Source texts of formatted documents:
- Opening Delimiter -

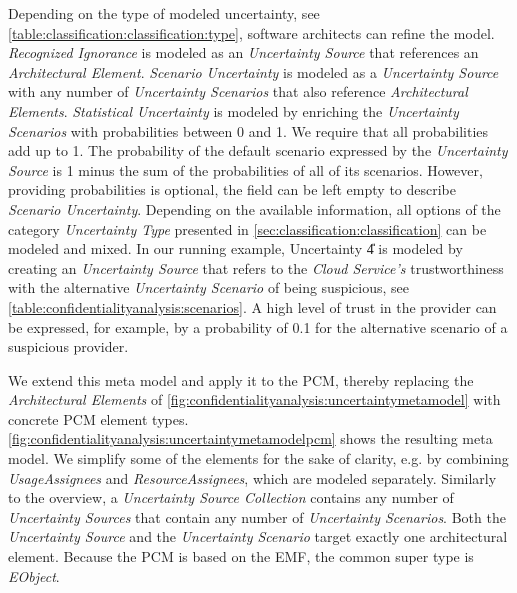 Depending on the type of modeled uncertainty, see \autoref{table:classification:classification:type}, software architects can refine the model.
\emph{Recognized Ignorance} is modeled as an \emph{Uncertainty Source} that references an \emph{Architectural Element}.
\emph{Scenario Uncertainty} is modeled as a \emph{Uncertainty Source} with any number of \emph{Uncertainty Scenarios} that also reference \emph{Architectural Elements}.
\emph{Statistical Uncertainty} is modeled by enriching the \emph{Uncertainty Scenarios} with probabilities between 0 and 1.
We require that all probabilities add up to 1.
The probability of the default scenario expressed by the \emph{Uncertainty Source} is 1 minus the sum of the probabilities of all of its scenarios.
However, providing probabilities is optional, the field can be left empty to describe \emph{Scenario Uncertainty}.
Depending on the available information, all options of the category \emph{Uncertainty Type} presented in \autoref{sec:classification:classification} can be modeled and mixed.
In our running example, Uncertainty \U{4} is modeled by creating an \emph{Uncertainty Source} that refers to the \emph{Cloud Service's} trustworthiness with the alternative \emph{Uncertainty Scenario} of being suspicious, see \autoref{table:confidentialityanalysis:scenarios}.
A high level of trust in the provider can be expressed, for example, by a probability of 0.1 for the alternative scenario of a suspicious provider.

We extend this meta model and apply it to the \ac{PCM}, thereby replacing the \emph{Architectural Elements} of \autoref{fig:confidentialityanalysis:uncertaintymetamodel} with concrete \ac{PCM} element types.
\autoref{fig:confidentialityanalysis:uncertaintymetamodelpcm} shows the resulting meta model.
We simplify some of the elements for the sake of clarity, e.g. by combining \emph{UsageAssignees} and \emph{ResourceAssignees}, which are modeled separately.
Similarly to the overview, a \emph{Uncertainty Source Collection} contains any number of \emph{Uncertainty Sources} that contain any number of \emph{Uncertainty Scenarios}.
Both the \emph{Uncertainty Source} and the \emph{Uncertainty Scenario} target exactly one architectural element.
Because the \ac{PCM} is based on the \acf{EMF}, the common super type is \emph{EObject}.

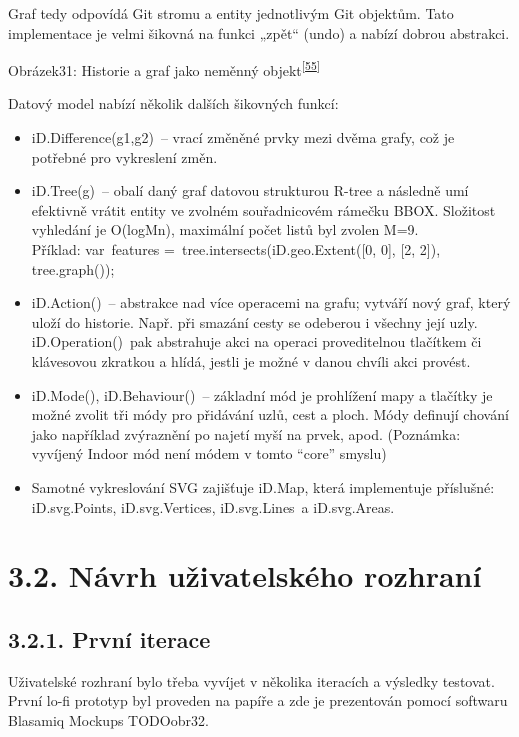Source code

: Graf tedy odpovídá Git stromu a entity jednotlivým Git objektům. Tato implementace je velmi šikovná na funkci „zpět`` (undo) a nabízí dobrou abstrakci.

Obrázek31: Historie a graf jako neměnný objekt\textsuperscript{\href{}{{[}55{]}}}

Datový model nabízí několik dalších šikovných funkcí:

\begin{itemize}
\tightlist
\item
  iD.Difference(g1,g2)~-- vrací změněné prvky mezi dvěma grafy, což je potřebné pro vykreslení změn.
\item
  iD.Tree(g)~-- obalí daný graf datovou strukturou R-tree a následně umí efektivně vrátit entity ve zvolném souřadnicovém rámečku BBOX. Složitost vyhledání je O(logMn), maximální počet listů byl zvolen M=9.\\
  Příklad: var~features =~tree.intersects(iD.geo.Extent({[}0, 0{]}, {[}2, 2{]}), tree.graph());
\item
  iD.Action()~-- abstrakce nad více operacemi na grafu; vytváří nový graf, který uloží do historie. Např. při smazání cesty se odeberou i všechny její uzly. iD.Operation()~pak abstrahuje akci na operaci proveditelnou tlačítkem či klávesovou zkratkou a hlídá, jestli je možné v danou chvíli akci provést.
\item
  iD.Mode(), iD.Behaviour()~-- základní mód je prohlížení mapy a tlačítky je možné zvolit tři módy pro přidávání uzlů, cest a ploch. Módy definují chování jako například zvýraznění po najetí myší na prvek, apod. (Poznámka: vyvíjený Indoor mód není módem v tomto ``core'' smyslu)
\item
  Samotné vykreslování SVG zajišťuje iD.Map, která implementuje příslušné: iD.svg.Points, iD.svg.Vertices, iD.svg.Lines~a iD.svg.Areas.
\end{itemize}

\section{3.2. Návrh uživatelského rozhraní}\label{nuxe1vrh-uux17eivatelskuxe9ho-rozhranuxed}

\subsection{3.2.1. První iterace}\label{prvnuxed-iterace}

Uživatelské rozhraní bylo třeba vyvíjet v několika iteracích a výsledky testovat. První lo-fi prototyp byl proveden na papíře a zde je prezentován pomocí softwaru Blasamiq Mockups TODOobr32.

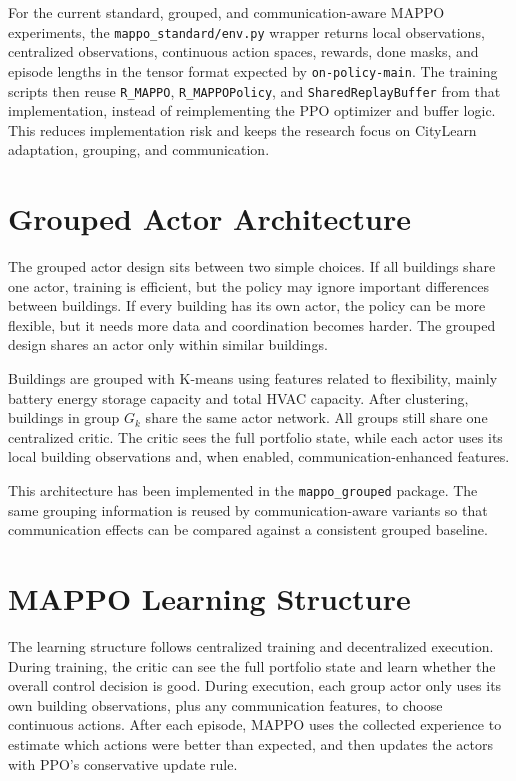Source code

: For the current standard, grouped, and communication-aware MAPPO experiments,
the \texttt{mappo\_standard/env.py} wrapper returns local observations,
centralized observations, continuous action spaces, rewards, done masks, and
episode lengths in the tensor format expected by \texttt{on-policy-main}. The
training scripts then reuse \texttt{R\_MAPPO}, \texttt{R\_MAPPOPolicy}, and
\texttt{SharedReplayBuffer} from that implementation, instead of reimplementing
the PPO optimizer and buffer logic. This reduces implementation risk and keeps
the research focus on CityLearn adaptation, grouping, and communication.

\section{Grouped Actor Architecture}

The grouped actor design sits between two simple choices. If all buildings share
one actor, training is efficient, but the policy may ignore important
differences between buildings. If every building has its own actor, the policy
can be more flexible, but it needs more data and coordination becomes harder.
The grouped design shares an actor only within similar buildings.

Buildings are grouped with K-means using features related to flexibility, mainly
battery energy storage capacity and total HVAC capacity. After clustering,
buildings in group $G_k$ share the same actor network. All groups still share one
centralized critic. The critic sees the full portfolio state, while each actor
uses its local building observations and, when enabled, communication-enhanced
features.

This architecture has been implemented in the \texttt{mappo\_grouped} package.
The same grouping information is reused by communication-aware variants so that
communication effects can be compared against a consistent grouped baseline.

\section{MAPPO Learning Structure}

The learning structure follows centralized training and decentralized
execution. During training, the critic can see the full portfolio state and
learn whether the overall control decision is good. During execution, each
group actor only uses its own building observations, plus any communication
features, to choose continuous actions. After each episode, MAPPO uses the
collected experience to estimate which actions were better than expected, and
then updates the actors with PPO's conservative update rule.

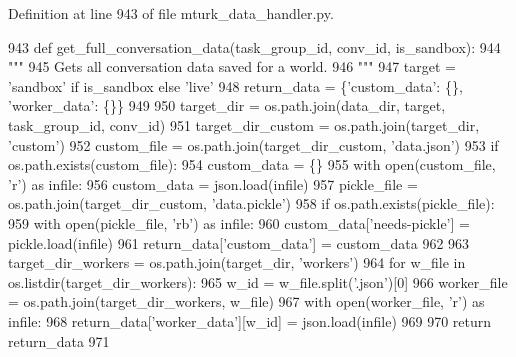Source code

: Definition at line 943 of file mturk\+\_\+data\+\_\+handler.\+py.


\begin{DoxyCode}
943     \textcolor{keyword}{def }get\_full\_conversation\_data(task\_group\_id, conv\_id, is\_sandbox):
944         \textcolor{stringliteral}{"""}
945 \textcolor{stringliteral}{        Gets all conversation data saved for a world.}
946 \textcolor{stringliteral}{        """}
947         target = \textcolor{stringliteral}{'sandbox'} \textcolor{keywordflow}{if} is\_sandbox \textcolor{keywordflow}{else} \textcolor{stringliteral}{'live'}
948         return\_data = \{\textcolor{stringliteral}{'custom\_data'}: \{\}, \textcolor{stringliteral}{'worker\_data'}: \{\}\}
949 
950         target\_dir = os.path.join(data\_dir, target, task\_group\_id, conv\_id)
951         target\_dir\_custom = os.path.join(target\_dir, \textcolor{stringliteral}{'custom'})
952         custom\_file = os.path.join(target\_dir\_custom, \textcolor{stringliteral}{'data.json'})
953         \textcolor{keywordflow}{if} os.path.exists(custom\_file):
954             custom\_data = \{\}
955             with open(custom\_file, \textcolor{stringliteral}{'r') as infile:}
956 \textcolor{stringliteral}{                custom\_data = json.load(infile)}
957 \textcolor{stringliteral}{            pickle\_file = os.path.join(target\_dir\_custom, 'data.pickle'})
958             \textcolor{keywordflow}{if} os.path.exists(pickle\_file):
959                 with open(pickle\_file, \textcolor{stringliteral}{'rb'}) \textcolor{keyword}{as} infile:
960                     custom\_data[\textcolor{stringliteral}{'needs-pickle'}] = pickle.load(infile)
961             return\_data[\textcolor{stringliteral}{'custom\_data'}] = custom\_data
962 
963         target\_dir\_workers = os.path.join(target\_dir, \textcolor{stringliteral}{'workers'})
964         \textcolor{keywordflow}{for} w\_file \textcolor{keywordflow}{in} os.listdir(target\_dir\_workers):
965             w\_id = w\_file.split(\textcolor{stringliteral}{'.json'})[0]
966             worker\_file = os.path.join(target\_dir\_workers, w\_file)
967             with open(worker\_file, \textcolor{stringliteral}{'r') as infile:}
968 \textcolor{stringliteral}{                return\_data['worker\_data'}][w\_id] = json.load(infile)
969 
970         \textcolor{keywordflow}{return} return\_data
971 \end{DoxyCode}
\mbox{\label{classparlai_1_1mturk_1_1core_1_1dev_1_1mturk__data__handler_1_1MTurkDataHandler_aac6a98f191bfacfb9092f2d0138fb429}} 
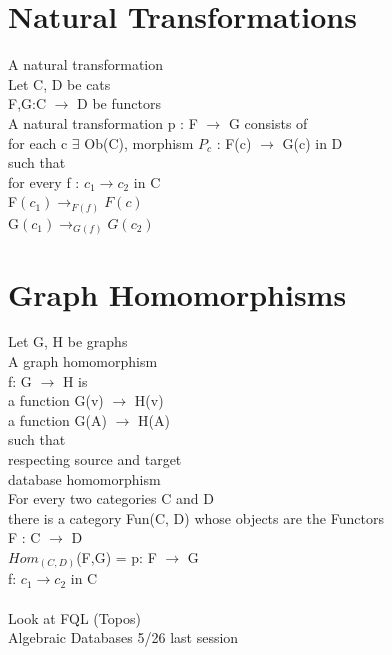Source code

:\documentclass{article}
\begin{document}
\section{Natural Transformations}
A natural transformation
\\
Let C, D be cats
\\
F,G:C $\rightarrow$ D be functors
\\
A natural transformation p : F $\rightarrow$ G consists of 
\\
for each c $\exists$ Ob(C), morphism $P_{c}$ : F(c) $\rightarrow$ G(c) in D
\\
such that
\\
for every f : $c_{1} \rightarrow c_{2}$ in C
\\
F$(c_{1}) \rightarrow_{F(f)} F(c)$
\\
G$(c_{1}) \rightarrow_{G(f)} G(c_{2})$
\\
\section{Graph Homomorphisms}
Let G, H be graphs
\\
A graph homomorphism
\\
f: G $\rightarrow$ H is 
\\
a function G(v) $\rightarrow$ H(v)
\\
a function G(A) $\rightarrow$ H(A)
\\
such that 
\\
respecting source and target
\\
database homomorphism
\\
For every two categories C and D 
\\
there is a category Fun(C, D) whose objects are the Functors
\\
F : C $\rightarrow$ D
\\
$Hom_{(C,D)}$(F,G) = p: F $\rightarrow$ G 
\\
f: $c_{1} \rightarrow c_{2}$ in C
\\
\\
Look at FQL (Topos)
\\
Algebraic Databases 5/26 last session
\\
\\
\end{document}
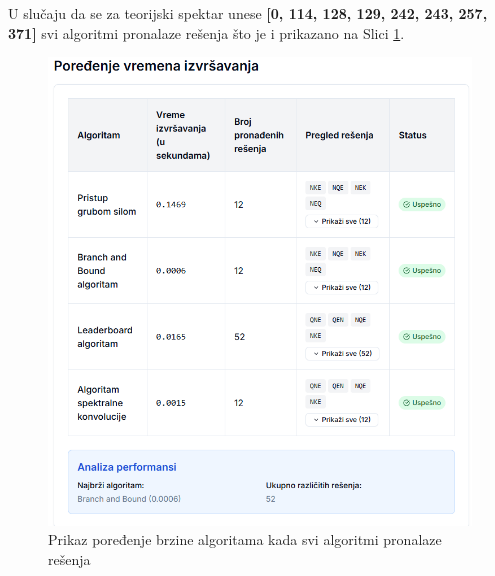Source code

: \documentclass[12pt,oneside]{memoir}
\begin{document}
U slučaju da se za teorijski spektar unese \textbf{[0, 114, 128, 129, 242, 243, 257, 371]} svi algoritmi pronalaze rešenja što je i prikazano na Slici \ref{fig:comparison_all_solution}.
\begin{figure}[H]
\centering
\includegraphics[width=1\textwidth]{images/comparison_all_solution.png}
\caption{Prikaz poređenje brzine algoritama kada svi algoritmi pronalaze rešenja}
\label{fig:comparison_all_solution}
\end{figure}
\end{document}
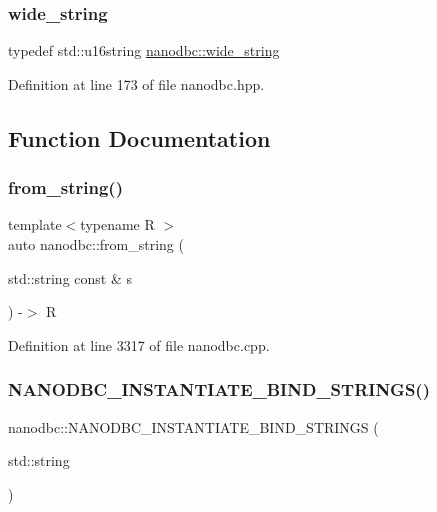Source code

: \subsubsection{\texorpdfstring{wide\_string}{wide\_string}}
{\footnotesize\ttfamily typedef std\+::u16string \mbox{\hyperlink{namespacenanodbc_aeddf33f0df2bb9ba05323112e3aed316}{nanodbc\+::wide\+\_\+string}}}



Definition at line 173 of file nanodbc.\+hpp.



\subsection{Function Documentation}
\mbox{\label{namespacenanodbc_a4cd107d8dff968512bfb806d7798a5f2}} 
\subsubsection{\texorpdfstring{from\_string()}{from\_string()}}
{\footnotesize\ttfamily template$<$typename R $>$ \\
auto nanodbc\+::from\+\_\+string (\begin{DoxyParamCaption}\item[{std\+::string const \&}]{s }\end{DoxyParamCaption}) -\/$>$ R
}



Definition at line 3317 of file nanodbc.\+cpp.

\mbox{\label{namespacenanodbc_affb3519ec607369744551f28d664ad1e}} 
\subsubsection{\texorpdfstring{NANODBC\_INSTANTIATE\_BIND\_STRINGS()}{NANODBC\_INSTANTIATE\_BIND\_STRINGS()}\hspace{0.1cm}{\footnotesize\ttfamily [1/2]}}
{\footnotesize\ttfamily nanodbc\+::\+N\+A\+N\+O\+D\+B\+C\+\_\+\+I\+N\+S\+T\+A\+N\+T\+I\+A\+T\+E\+\_\+\+B\+I\+N\+D\+\_\+\+S\+T\+R\+I\+N\+GS (\begin{DoxyParamCaption}\item[{std\+::string}]{ }\end{DoxyParamCaption})}

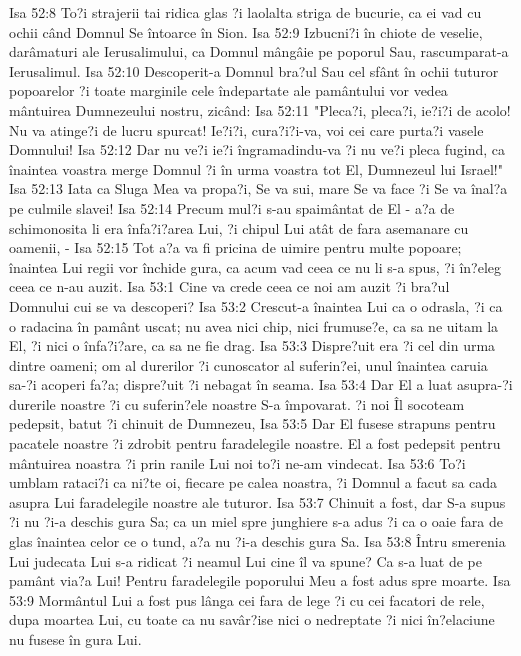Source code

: Isa 52:8  To?i strajerii tai ridica glas ?i laolalta striga de bucurie, ca ei vad cu ochii când Domnul Se întoarce în Sion.
Isa 52:9  Izbucni?i în chiote de veselie, darâmaturi ale Ierusalimului, ca Domnul mângâie pe poporul Sau, rascumparat-a Ierusalimul.
Isa 52:10  Descoperit-a Domnul bra?ul Sau cel sfânt în ochii tuturor popoarelor ?i toate marginile cele îndepartate ale pamântului vor vedea mântuirea Dumnezeului nostru, zicând:
Isa 52:11  "Pleca?i, pleca?i, ie?i?i de acolo! Nu va atinge?i de lucru spurcat! Ie?i?i, cura?i?i-va, voi cei care purta?i vasele Domnului!
Isa 52:12  Dar nu ve?i ie?i îngramadindu-va ?i nu ve?i pleca fugind, ca înaintea voastra merge Domnul ?i în urma voastra tot El, Dumnezeul lui Israel!"
Isa 52:13  Iata ca Sluga Mea va propa?i, Se va sui, mare Se va face ?i Se va înal?a pe culmile slavei!
Isa 52:14  Precum mul?i s-au spaimântat de El - a?a de schimonosita li era înfa?i?area Lui, ?i chipul Lui atât de fara asemanare cu oamenii, -
Isa 52:15  Tot a?a va fi pricina de uimire pentru multe popoare; înaintea Lui regii vor închide gura, ca acum vad ceea ce nu li s-a spus, ?i în?eleg ceea ce n-au auzit.
Isa 53:1  Cine va crede ceea ce noi am auzit ?i bra?ul Domnului cui se va descoperi?
Isa 53:2  Crescut-a înaintea Lui ca o odrasla, ?i ca o radacina în pamânt uscat; nu avea nici chip, nici frumuse?e, ca sa ne uitam la El, ?i nici o înfa?i?are, ca sa ne fie drag.
Isa 53:3  Dispre?uit era ?i cel din urma dintre oameni; om al durerilor ?i cunoscator al suferin?ei, unul înaintea caruia sa-?i acoperi fa?a; dispre?uit ?i nebagat în seama.
Isa 53:4  Dar El a luat asupra-?i durerile noastre ?i cu suferin?ele noastre S-a împovarat. ?i noi Îl socoteam pedepsit, batut ?i chinuit de Dumnezeu,
Isa 53:5  Dar El fusese strapuns pentru pacatele noastre ?i zdrobit pentru faradelegile noastre. El a fost pedepsit pentru mântuirea noastra ?i prin ranile Lui noi to?i ne-am vindecat.
Isa 53:6  To?i umblam rataci?i ca ni?te oi, fiecare pe calea noastra, ?i Domnul a facut sa cada asupra Lui faradelegile noastre ale tuturor.
Isa 53:7  Chinuit a fost, dar S-a supus ?i nu ?i-a deschis gura Sa; ca un miel spre junghiere s-a adus ?i ca o oaie fara de glas înaintea celor ce o tund, a?a nu ?i-a deschis gura Sa.
Isa 53:8  Întru smerenia Lui judecata Lui s-a ridicat ?i neamul Lui cine îl va spune? Ca s-a luat de pe pamânt via?a Lui! Pentru faradelegile poporului Meu a fost adus spre moarte.
Isa 53:9  Mormântul Lui a fost pus lânga cei fara de lege ?i cu cei facatori de rele, dupa moartea Lui, cu toate ca nu savâr?ise nici o nedreptate ?i nici în?elaciune nu fusese în gura Lui.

- Closing Delimiter -

### Exercise description:
Supply only the count of lines above holding "faradelegile".

### Result for this exercise:
3